→ Task requirements
For each line below that contains the word "your", make a copy.

Start of Data extract

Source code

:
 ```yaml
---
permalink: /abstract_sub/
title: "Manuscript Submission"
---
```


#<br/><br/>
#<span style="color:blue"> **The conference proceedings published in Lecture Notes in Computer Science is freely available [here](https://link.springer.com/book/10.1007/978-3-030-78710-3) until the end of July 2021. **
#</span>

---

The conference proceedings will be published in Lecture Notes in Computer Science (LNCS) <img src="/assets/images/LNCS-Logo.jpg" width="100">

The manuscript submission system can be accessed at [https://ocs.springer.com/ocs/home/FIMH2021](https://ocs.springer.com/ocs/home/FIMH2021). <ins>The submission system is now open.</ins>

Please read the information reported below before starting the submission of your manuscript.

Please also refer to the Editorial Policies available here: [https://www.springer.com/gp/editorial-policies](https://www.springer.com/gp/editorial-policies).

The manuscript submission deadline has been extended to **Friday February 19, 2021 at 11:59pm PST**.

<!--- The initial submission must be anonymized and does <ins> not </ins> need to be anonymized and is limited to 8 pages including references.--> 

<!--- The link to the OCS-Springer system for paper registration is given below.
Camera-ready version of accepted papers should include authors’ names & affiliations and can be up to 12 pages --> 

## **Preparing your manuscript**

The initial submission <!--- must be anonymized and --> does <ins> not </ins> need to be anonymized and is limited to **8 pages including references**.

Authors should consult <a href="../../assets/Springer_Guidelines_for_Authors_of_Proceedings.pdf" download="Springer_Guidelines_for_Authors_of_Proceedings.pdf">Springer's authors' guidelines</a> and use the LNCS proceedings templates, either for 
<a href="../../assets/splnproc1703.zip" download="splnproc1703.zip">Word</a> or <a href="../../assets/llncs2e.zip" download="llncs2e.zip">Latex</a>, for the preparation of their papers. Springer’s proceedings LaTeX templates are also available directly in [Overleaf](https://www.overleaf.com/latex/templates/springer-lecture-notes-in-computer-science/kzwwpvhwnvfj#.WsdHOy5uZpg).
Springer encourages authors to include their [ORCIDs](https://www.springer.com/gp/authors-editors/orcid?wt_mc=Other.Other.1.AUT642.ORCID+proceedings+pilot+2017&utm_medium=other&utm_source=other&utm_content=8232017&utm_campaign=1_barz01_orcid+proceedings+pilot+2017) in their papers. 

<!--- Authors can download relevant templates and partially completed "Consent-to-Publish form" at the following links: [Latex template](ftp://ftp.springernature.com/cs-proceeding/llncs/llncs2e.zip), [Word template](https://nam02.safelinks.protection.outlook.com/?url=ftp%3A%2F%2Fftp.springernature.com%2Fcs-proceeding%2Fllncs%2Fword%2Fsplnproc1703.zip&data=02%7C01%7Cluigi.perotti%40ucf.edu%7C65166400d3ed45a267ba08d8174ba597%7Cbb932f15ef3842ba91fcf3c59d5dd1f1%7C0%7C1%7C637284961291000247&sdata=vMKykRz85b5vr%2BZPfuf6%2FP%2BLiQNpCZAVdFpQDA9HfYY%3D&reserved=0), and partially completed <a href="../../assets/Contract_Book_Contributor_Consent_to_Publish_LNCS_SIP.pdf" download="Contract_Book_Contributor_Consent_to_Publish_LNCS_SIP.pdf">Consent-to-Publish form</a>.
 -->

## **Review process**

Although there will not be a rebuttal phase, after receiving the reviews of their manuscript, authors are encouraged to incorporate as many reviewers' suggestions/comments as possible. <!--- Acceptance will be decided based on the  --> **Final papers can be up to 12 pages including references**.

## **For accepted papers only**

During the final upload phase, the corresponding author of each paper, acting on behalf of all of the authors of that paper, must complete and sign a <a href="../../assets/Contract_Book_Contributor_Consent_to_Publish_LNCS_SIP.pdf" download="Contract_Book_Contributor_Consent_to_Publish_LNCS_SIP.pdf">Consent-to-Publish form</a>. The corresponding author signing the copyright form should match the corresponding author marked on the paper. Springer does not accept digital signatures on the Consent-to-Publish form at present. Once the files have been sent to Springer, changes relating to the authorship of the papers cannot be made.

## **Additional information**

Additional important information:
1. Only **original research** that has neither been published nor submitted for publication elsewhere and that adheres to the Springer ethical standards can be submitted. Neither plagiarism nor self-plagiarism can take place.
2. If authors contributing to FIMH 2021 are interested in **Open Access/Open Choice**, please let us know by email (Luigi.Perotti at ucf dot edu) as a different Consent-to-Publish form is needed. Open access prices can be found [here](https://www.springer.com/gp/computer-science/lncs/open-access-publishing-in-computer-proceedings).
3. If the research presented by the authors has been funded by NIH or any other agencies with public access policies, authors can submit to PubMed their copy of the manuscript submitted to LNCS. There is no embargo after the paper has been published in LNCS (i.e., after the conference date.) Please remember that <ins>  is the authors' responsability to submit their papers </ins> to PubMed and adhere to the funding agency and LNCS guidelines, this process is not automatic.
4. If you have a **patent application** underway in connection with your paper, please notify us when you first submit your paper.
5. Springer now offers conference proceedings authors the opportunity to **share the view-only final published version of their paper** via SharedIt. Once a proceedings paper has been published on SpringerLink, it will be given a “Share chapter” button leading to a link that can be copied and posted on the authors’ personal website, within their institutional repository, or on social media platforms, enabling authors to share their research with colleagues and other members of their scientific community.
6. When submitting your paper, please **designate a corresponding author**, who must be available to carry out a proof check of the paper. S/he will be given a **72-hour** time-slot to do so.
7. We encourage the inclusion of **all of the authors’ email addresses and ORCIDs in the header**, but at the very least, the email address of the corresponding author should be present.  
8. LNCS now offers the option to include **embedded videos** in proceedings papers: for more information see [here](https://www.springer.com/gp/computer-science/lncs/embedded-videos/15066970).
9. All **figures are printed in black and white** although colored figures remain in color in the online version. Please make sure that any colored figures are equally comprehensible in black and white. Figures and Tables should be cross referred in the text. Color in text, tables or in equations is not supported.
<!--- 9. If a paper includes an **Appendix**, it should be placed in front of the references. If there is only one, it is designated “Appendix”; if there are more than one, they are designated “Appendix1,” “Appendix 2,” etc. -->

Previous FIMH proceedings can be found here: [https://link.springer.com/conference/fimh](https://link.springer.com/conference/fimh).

End of Data extract

→ Problem solution
Please read the information reported below before starting the submission of your manuscript.
## **Preparing your manuscript**
4. If you have a **patent application** underway in connection with your paper, please notify us when you first submit your paper.
6. When submitting your paper, please **designate a corresponding author**, who must be available to carry out a proof check of the paper. S/he will be given a **72-hour** time-slot to do so.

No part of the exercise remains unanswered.